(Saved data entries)
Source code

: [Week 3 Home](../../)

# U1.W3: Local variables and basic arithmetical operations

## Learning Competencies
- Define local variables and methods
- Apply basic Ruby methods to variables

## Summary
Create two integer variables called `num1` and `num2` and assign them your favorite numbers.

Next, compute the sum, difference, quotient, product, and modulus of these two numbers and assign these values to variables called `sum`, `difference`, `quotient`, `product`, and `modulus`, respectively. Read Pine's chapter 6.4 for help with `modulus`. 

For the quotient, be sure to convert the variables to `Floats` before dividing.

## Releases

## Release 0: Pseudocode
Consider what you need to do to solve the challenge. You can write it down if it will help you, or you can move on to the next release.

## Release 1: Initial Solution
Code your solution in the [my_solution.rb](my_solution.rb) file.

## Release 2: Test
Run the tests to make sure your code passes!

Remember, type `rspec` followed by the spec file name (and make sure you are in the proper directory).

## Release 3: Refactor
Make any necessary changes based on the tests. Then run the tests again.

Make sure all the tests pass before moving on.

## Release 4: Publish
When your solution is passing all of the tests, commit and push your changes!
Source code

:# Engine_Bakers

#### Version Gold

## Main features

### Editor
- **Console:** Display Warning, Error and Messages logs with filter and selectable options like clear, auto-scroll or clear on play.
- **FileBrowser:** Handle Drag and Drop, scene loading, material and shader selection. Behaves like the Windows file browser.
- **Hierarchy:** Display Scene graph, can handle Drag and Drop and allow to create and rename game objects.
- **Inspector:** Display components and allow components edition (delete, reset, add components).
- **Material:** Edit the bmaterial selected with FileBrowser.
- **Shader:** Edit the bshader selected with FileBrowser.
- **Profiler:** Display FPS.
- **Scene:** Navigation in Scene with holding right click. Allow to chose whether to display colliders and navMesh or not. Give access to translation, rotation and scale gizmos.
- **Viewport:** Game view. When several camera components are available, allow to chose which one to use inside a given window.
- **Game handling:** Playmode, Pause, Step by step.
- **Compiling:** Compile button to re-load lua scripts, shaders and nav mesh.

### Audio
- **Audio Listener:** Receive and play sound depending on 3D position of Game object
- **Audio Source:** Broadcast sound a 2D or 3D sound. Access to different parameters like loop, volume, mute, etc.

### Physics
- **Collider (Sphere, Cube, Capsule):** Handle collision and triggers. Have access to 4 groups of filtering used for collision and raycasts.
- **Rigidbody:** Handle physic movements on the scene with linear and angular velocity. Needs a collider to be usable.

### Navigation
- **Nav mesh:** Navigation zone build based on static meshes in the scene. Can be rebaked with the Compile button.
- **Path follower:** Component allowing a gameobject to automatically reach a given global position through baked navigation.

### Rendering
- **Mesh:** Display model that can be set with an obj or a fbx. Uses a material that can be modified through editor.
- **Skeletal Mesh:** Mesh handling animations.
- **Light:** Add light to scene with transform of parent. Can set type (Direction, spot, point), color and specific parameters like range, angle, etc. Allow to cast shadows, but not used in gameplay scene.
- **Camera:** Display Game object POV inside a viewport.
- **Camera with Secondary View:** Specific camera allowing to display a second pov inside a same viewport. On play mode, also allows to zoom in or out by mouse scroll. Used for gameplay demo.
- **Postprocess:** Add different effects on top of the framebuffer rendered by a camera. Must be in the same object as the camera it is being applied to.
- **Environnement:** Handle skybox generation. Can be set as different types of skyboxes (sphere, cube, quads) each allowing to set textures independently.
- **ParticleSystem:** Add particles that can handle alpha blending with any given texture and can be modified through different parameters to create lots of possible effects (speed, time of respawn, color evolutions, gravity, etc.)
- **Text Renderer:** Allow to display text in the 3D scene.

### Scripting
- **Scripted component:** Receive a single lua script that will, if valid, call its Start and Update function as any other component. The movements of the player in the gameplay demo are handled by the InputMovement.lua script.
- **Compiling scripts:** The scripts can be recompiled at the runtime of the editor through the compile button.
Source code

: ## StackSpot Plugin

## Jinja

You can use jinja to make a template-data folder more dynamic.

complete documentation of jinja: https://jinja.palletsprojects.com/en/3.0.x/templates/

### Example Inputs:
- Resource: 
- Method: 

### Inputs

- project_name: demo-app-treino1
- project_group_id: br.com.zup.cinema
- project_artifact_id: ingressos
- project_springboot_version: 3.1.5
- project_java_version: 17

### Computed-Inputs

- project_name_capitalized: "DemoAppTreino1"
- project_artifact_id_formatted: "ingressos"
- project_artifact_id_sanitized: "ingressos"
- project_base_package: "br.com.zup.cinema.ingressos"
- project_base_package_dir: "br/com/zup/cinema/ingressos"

---

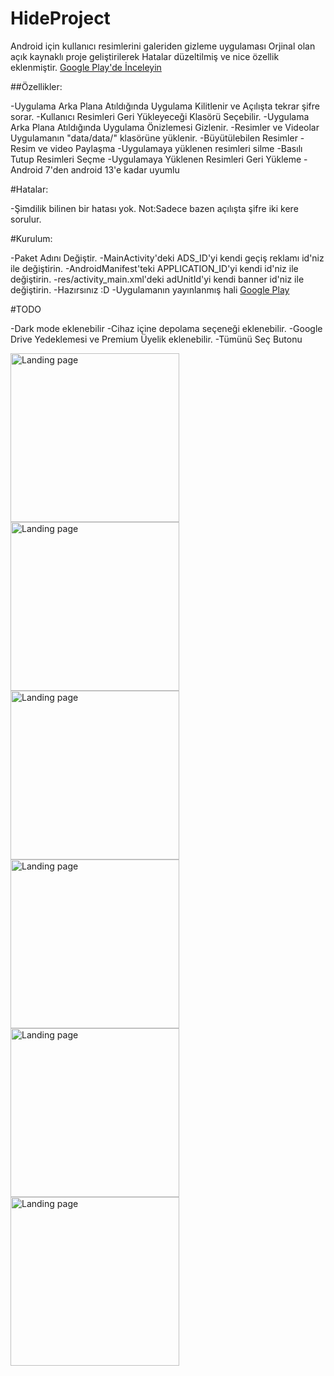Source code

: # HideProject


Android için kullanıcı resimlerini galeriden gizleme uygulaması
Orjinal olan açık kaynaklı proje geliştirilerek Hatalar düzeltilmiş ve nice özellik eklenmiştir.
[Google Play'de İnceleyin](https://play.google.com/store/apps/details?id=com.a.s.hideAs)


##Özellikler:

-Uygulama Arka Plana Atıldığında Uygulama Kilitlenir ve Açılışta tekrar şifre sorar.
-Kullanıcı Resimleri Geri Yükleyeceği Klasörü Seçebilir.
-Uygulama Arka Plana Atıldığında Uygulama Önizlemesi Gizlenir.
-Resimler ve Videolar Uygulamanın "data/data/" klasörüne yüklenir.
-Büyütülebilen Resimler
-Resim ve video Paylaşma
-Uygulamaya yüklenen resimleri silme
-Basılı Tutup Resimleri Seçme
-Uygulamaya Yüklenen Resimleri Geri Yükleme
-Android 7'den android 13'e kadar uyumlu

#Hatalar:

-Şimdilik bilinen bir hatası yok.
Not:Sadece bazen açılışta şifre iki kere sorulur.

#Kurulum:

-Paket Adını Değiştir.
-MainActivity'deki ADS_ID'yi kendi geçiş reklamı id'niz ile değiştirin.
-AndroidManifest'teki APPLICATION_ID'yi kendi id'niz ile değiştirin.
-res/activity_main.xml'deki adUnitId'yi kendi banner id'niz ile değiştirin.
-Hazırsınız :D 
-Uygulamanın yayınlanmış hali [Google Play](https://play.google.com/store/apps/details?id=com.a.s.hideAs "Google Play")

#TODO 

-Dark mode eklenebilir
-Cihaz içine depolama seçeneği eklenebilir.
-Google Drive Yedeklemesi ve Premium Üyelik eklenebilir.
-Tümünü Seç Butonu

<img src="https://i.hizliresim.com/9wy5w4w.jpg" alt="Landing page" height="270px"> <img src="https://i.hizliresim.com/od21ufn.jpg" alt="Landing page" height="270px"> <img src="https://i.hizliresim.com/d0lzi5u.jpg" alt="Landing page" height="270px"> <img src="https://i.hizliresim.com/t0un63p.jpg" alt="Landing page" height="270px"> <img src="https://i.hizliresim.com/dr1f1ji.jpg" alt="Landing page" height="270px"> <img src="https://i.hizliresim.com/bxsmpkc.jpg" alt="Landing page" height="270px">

...

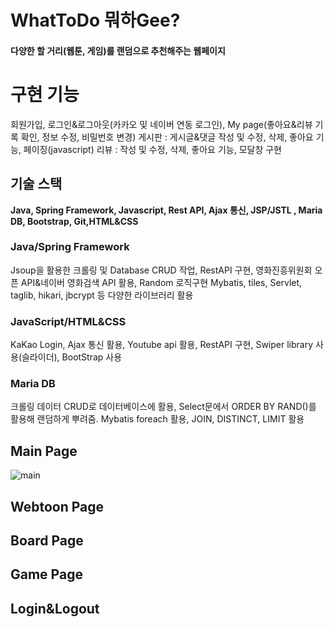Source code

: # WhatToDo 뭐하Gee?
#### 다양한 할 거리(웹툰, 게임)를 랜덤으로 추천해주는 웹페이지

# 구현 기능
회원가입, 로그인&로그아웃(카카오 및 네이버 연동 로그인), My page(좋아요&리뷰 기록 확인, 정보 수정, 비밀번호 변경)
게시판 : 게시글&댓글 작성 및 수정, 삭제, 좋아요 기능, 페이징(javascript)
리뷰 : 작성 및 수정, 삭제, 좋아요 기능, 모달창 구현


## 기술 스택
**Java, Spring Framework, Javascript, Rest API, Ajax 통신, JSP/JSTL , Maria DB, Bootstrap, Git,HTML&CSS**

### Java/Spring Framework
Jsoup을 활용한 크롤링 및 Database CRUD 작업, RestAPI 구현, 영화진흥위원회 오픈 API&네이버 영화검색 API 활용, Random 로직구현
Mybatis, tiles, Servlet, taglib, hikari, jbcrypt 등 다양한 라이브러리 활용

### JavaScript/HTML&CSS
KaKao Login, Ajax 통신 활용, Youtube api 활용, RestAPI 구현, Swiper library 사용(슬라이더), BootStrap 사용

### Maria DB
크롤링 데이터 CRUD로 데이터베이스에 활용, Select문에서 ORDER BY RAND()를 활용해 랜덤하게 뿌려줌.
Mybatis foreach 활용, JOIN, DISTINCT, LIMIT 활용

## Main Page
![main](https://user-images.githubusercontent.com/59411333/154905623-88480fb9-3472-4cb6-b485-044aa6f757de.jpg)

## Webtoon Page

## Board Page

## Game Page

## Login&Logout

#### TASK OBJECTIVE
Report the count of lines in the entries that contain the string "Login", and nothing besides it.

#### WRITTEN SOLUTION
2